*** AVAILABLE DATA Section Begins ***

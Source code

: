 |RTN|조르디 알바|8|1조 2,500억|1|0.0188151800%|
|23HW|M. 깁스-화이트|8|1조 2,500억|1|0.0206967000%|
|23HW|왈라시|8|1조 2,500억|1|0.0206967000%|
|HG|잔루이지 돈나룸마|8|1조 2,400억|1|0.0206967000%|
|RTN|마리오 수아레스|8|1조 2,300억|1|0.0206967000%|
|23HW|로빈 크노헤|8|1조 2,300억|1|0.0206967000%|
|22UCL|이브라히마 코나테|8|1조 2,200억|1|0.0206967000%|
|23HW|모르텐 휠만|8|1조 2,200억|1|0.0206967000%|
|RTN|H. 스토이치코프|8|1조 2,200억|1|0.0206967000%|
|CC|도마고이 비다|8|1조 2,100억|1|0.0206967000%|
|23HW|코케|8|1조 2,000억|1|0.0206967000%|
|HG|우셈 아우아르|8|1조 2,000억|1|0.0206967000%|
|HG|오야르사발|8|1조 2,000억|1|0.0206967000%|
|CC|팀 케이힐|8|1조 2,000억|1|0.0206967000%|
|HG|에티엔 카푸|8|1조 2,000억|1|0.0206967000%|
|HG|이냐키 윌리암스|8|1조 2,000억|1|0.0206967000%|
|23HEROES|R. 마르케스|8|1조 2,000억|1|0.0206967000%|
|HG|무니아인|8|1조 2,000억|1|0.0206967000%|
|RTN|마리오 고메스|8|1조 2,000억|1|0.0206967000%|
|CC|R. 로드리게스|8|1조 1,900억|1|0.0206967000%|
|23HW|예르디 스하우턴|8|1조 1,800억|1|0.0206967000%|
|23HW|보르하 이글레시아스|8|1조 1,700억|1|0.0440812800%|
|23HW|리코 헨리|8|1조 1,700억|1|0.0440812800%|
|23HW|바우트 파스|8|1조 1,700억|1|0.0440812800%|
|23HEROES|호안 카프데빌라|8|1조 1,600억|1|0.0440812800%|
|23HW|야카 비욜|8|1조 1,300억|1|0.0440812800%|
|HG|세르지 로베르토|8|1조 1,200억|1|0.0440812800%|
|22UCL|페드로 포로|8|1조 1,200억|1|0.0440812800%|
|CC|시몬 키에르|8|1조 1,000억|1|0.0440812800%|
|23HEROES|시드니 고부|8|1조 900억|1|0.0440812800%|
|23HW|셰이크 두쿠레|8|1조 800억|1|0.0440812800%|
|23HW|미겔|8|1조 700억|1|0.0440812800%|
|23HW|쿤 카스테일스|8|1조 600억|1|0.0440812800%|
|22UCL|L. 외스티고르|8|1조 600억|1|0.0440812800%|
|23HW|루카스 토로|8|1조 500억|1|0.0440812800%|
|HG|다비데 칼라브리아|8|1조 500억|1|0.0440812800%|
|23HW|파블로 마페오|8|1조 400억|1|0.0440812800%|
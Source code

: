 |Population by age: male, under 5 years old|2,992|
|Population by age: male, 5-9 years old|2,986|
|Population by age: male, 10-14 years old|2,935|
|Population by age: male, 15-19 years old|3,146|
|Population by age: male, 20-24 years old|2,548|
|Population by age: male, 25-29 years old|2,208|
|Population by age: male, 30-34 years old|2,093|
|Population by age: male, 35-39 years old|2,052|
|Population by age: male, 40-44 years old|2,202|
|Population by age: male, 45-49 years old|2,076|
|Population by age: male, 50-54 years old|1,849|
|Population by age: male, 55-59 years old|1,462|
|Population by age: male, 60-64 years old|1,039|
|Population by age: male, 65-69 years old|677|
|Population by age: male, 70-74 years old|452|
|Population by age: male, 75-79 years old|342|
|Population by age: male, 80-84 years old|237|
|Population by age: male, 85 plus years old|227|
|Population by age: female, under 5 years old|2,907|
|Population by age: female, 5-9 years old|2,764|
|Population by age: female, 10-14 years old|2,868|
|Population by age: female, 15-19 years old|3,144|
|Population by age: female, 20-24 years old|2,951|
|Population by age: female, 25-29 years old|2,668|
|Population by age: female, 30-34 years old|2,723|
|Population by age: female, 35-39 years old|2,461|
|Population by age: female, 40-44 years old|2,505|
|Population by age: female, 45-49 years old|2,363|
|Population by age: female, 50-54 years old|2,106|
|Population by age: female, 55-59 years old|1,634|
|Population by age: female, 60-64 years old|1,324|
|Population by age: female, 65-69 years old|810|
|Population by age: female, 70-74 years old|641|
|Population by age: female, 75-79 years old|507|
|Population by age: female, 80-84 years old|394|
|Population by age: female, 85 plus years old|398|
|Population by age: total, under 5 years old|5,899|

*** AVAILABLE DATA Section Ends ***

> **WHAT IS BEING ASKED**
Count the lines in the records that contain the word "under", and give only that number.

> **WRITTEN REPLY**
3